Puis, j’ai gagné le concours Bata des jeunes créateurs en 2008 (comme Amélie Pichard) (un vivier à futurs talents, ce concours !). Ma collection est sortie au Printemps 2009.

Puis, j’ai voulu me perfectionner.

Et j’ai tenté le concours de l’IFM (institut français de la mode) et j’ai été admis. J’ai fait ma rentrée. On était trié sur le volet (c’était la section internationale chaussures et maroquinerie), et je me suis rendu compte que… je n’avais rien à faire là. Ce n’était pas mon chemin, je me sentais engoncé. C’était théorique, très fliqué, normalisé. J’ai tenu deux mois (une éternité !), puis un soir j’ai dit aux profs : « demain, je ne reviendrai pas ». Cela a été une décision très dure à prendre. Rentrer à l’IFM avait été un vrai investissement, avec dossiers sur dossiers… Ils ont essayé de me persuader de rester mais j’ai tenu bon. J’ai pris mes affaires et je ne suis jamais revenu.

Il faut prendre des résolutions dans la vie !

Du coup (on était en 2010),  j’ai contacté Mellow Yellow et je leur ai dit « je suis frais et dispo. »

Mellow Yellow ?

C’était la marque créative avec des prix accessibles, une notion importante pour moi. D’ailleurs, c’est exactement pour cela que le cursus IFM ne m’intéressait pas : c’était trop élitiste, créateur, grande maison, hermétique… Pour moi, « créateur » ne veut pas forcément dire « inaccessible ». Il faut être en adéquation avec la rue.
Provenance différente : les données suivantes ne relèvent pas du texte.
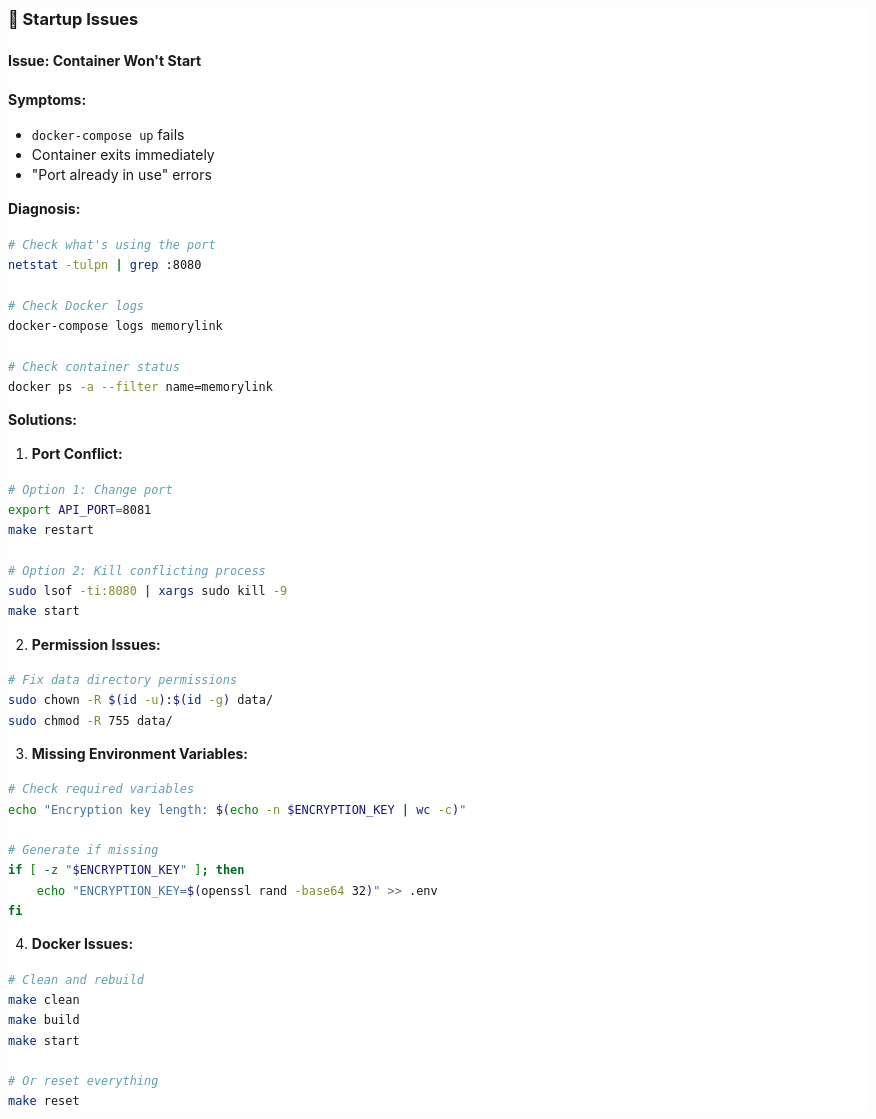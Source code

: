 ### 🚀 Startup Issues

#### Issue: Container Won't Start

**Symptoms:**
- `docker-compose up` fails
- Container exits immediately
- "Port already in use" errors

**Diagnosis:**
```bash
# Check what's using the port
netstat -tulpn | grep :8080

# Check Docker logs
docker-compose logs memorylink

# Check container status
docker ps -a --filter name=memorylink
```

**Solutions:**

1. **Port Conflict:**
```bash
# Option 1: Change port
export API_PORT=8081
make restart

# Option 2: Kill conflicting process
sudo lsof -ti:8080 | xargs sudo kill -9
make start
```

2. **Permission Issues:**
```bash
# Fix data directory permissions
sudo chown -R $(id -u):$(id -g) data/
sudo chmod -R 755 data/
```

3. **Missing Environment Variables:**
```bash
# Check required variables
echo "Encryption key length: $(echo -n $ENCRYPTION_KEY | wc -c)"

# Generate if missing
if [ -z "$ENCRYPTION_KEY" ]; then
    echo "ENCRYPTION_KEY=$(openssl rand -base64 32)" >> .env
fi
```

4. **Docker Issues:**
```bash
# Clean and rebuild
make clean
make build
make start

# Or reset everything
make reset
```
Ma satisfaction, c’est de constater que les nanas portent mes chaussures. Chez Mellow Yellow, je m’exprime comme je le ferais si c’était ma marque. Je n’ai pas de contraintes en terme de style.

mellowyellow3Collection printemps-été 2014. « Ces mocassins, qui sont l’un de mes modèles préférés, sont le fruit d’une véritable bataille avec l’usine. On a cherché le moindre strass, fait fabriquer le bijou par un fabricant spécialisé… »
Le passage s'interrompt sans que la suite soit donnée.